The Agentic Chatbot Accelerator uses a dual-SNS architecture with two Lambda functions to enable real-time streaming of tokens from Bedrock AgentCore runtime to the user interface (UI). This architecture decouples inbound request handling from outbound response delivery, providing resilience, scalability, and true real-time streaming capabilities.

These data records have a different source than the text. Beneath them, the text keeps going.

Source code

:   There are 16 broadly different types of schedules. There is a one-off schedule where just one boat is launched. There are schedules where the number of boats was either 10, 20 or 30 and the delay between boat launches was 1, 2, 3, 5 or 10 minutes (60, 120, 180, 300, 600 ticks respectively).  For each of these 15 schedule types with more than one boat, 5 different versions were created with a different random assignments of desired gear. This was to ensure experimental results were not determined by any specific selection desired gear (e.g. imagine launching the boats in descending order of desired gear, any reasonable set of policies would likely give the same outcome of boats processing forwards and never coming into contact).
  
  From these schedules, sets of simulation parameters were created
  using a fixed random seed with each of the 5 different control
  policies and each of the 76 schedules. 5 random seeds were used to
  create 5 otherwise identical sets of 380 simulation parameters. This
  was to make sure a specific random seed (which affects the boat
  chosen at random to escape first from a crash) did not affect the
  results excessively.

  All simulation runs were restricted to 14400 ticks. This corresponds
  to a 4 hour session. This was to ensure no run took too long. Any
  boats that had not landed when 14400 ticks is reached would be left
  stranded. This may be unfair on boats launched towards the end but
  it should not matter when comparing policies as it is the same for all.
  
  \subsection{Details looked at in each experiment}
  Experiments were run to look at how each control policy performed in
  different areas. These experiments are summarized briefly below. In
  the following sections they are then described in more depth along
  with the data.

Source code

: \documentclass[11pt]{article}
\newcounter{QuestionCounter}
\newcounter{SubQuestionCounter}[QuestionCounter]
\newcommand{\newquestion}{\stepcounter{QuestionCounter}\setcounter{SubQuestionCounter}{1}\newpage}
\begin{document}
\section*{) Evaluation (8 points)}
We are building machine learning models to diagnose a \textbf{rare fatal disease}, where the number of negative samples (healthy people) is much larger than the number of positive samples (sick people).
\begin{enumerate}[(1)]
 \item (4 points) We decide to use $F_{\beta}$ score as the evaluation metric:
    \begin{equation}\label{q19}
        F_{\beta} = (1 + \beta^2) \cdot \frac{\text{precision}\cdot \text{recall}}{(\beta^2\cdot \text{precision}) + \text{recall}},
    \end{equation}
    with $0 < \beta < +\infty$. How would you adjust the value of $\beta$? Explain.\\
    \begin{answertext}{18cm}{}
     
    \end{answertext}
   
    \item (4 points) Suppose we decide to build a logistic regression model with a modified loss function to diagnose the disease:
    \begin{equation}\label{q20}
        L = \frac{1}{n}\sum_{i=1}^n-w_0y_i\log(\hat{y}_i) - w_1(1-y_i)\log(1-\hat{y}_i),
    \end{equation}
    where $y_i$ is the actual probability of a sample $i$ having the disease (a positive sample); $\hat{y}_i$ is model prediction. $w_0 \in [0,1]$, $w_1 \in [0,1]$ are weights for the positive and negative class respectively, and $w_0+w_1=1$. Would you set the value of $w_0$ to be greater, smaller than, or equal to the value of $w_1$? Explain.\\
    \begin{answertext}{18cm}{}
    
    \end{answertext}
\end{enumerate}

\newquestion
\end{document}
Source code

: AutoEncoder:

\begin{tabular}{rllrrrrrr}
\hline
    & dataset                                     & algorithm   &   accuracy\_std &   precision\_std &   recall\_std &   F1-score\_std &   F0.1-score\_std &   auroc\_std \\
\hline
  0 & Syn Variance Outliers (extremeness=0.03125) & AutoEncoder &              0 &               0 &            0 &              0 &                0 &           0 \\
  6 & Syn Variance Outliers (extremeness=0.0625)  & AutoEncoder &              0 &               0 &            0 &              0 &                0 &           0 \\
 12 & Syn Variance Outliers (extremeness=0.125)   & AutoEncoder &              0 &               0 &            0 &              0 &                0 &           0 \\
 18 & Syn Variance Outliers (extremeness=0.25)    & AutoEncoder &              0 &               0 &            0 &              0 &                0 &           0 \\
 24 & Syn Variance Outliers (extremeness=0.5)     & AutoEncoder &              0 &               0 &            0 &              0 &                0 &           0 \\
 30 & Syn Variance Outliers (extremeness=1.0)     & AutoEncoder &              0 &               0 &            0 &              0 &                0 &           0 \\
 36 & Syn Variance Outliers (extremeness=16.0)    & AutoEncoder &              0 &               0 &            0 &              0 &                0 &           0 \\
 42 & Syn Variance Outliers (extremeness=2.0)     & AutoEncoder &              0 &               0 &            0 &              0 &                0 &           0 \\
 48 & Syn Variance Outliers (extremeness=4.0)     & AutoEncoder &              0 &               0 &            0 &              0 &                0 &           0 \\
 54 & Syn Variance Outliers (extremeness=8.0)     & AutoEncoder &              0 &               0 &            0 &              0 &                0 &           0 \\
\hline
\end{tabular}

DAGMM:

Complete Message Flow: User Message → UI Display

Step 1: User Sends Message via UI

Location: React Frontend → AppSync GraphQL API

The user submits a message through the chat interface, which triggers a GraphQL mutation:

mutation sendQuery($data: String) {
  sendQuery(data: $data)
}

GraphQL Schema (src/api/schema/schema.graphql):

type Mutation {
    sendQuery(data: String): String @aws_cognito_user_pools
    # ... other mutations
}

The data parameter contains a JSON string with:

{
  "action": "run",
  "data": {
    "sessionId": "...",
    "messageId": "...",
    "text": "user prompt",
    "agentRuntimeId": "...",
    "qualifier": "endpoint-name"
  }
}

Step 2: sendQuery Lambda Resolver Publishes to Inbound SNS Topic

Lambda: src/api/functions/resolvers/send-query-lambda-resolver/index.py

This Lambda resolver is attached to the sendQuery mutation and publishes the message to an Inbound SNS Topic.

Code Snippet:

@tracer.capture_lambda_handler
@logger.inject_lambda_context(log_event=False, correlation_id_path=correlation_paths.APPSYNC_RESOLVER)
def handler(event, _: LambdaContext):
    request = json.loads(event["arguments"]["data"])
    message = {
        "action": request["action"],
        "direction": "IN",
        "timestamp": str(int(round(datetime.now(timezone.utc).timestamp()))),
        "userId": event["identity"]["sub"],
        "data": request.get("data", {}),
        "framework": request.get("framework", "BEDROCK_MANAGED"),
    }

    try:
        response = sns.publish(TopicArn=TOPIC_ARN, Message=json.dumps(message))
        return response
    except Exception as e:
        logger.exception(e)
        raise RuntimeError("Something went wrong")

Key Points:

  • Extracts user identity from Cognito (event["identity"]["sub"])
  • Adds metadata (timestamp, direction="IN")
  • Publishes to Inbound SNS Topic (fire-and-forget)
  • Returns immediately to client

Step 3: Inbound Message Handler Lambda Invokes AgentCore Runtime

Lambda: src/genai-interface/functions/agent-core/index.py

This Lambda is subscribed to the Inbound SNS Topic and processes incoming messages.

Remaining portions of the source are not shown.